--- Data for analysis ---

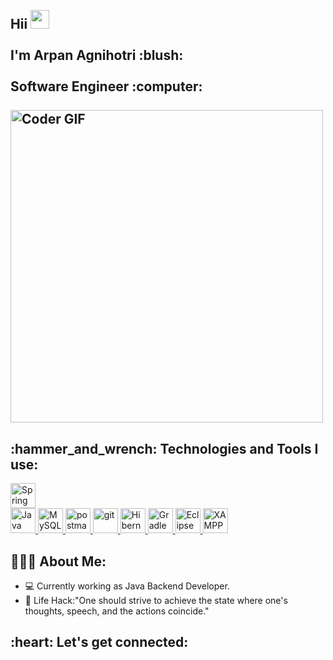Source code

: <h2 align="left">
 <abc>
  <br>Hii <img src="https://user-images.githubusercontent.com/42378118/110234147-e3259600-7f4e-11eb-95be-0c4047144dea.gif" width="30"><br>
  <br> I'm Arpan Agnihotri :blush:<br>
  <br> Software Engineer :computer:<br>
  <br>
    <img src="https://media.giphy.com/media/SWoSkN6DxTszqIKEqv/giphy.gif" alt="Coder GIF" width="500">
 </abc>
</h2> 
<h2 align="left">:hammer_and_wrench: Technologies and Tools I use:</h2>
<p align="left">
    

<a href="https://spring.io/projects/spring-boot" target="_blank"> <img src="https://www.vectorlogo.zone/logos/springio/springio-icon.svg" alt="Spring Boot" width="40" height="40"/> </a>  
<a href="https://www.java.com/" target="_blank"> <img src="https://www.vectorlogo.zone/logos/java/java-icon.svg" alt="Java" width="40" height="40"/> </a>
<a href="https://www.mysql.com/" target="_blank"> <img src="https://www.vectorlogo.zone/logos/mysql/mysql-icon.svg" alt="MySQL" width="40" height="40"/> </a>
<a href="https://www.postman.com/" target="_blank"> <img src="https://www.vectorlogo.zone/logos/getpostman/getpostman-icon.svg" alt="postman" width="40" height="40"/> </a>
<a href="https://git-scm.com/" target="_blank"> <img src="https://www.vectorlogo.zone/logos/git-scm/git-scm-icon.svg" alt="git" width="40" height="40"/> </a>
<a href="https://hibernate.org/" target="_blank"> <img src="https://www.vectorlogo.zone/logos/hibernate/hibernate-icon.svg" alt="Hibernate" width="40" height="40"/> </a>
<a href="https://gradle.org/" target="_blank"> <img src="https://www.vectorlogo.zone/logos/gradle/gradle-icon.svg" alt="Gradle" width="40" height="40"/> </a>
<a href="https://www.eclipse.org/" target="_blank"> <img src="https://www.vectorlogo.zone/logos/eclipse/eclipse-icon.svg" alt="Eclipse" width="40" height="40"/> </a>
<a href="https://www.apachefriends.org/index.html" target="_blank"> <img src="https://www.vectorlogo.zone/logos/apache/apache-icon.svg" alt="XAMPP" width="40" height="40"/> </a>



<h2 align="left">👨🏻‍💻 About Me:</h2>

- :computer: Currently working as Java Backend Developer.
- :dart: Life Hack:"One should strive to achieve the state where one's thoughts, speech, and the actions coincide."<br>
<h2 align="left">:heart: Let's get connected:</h2>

---

#### Task instructions
Among the entries above, how many lines hold the word "href"? Reply with only that number.

#### Reply
9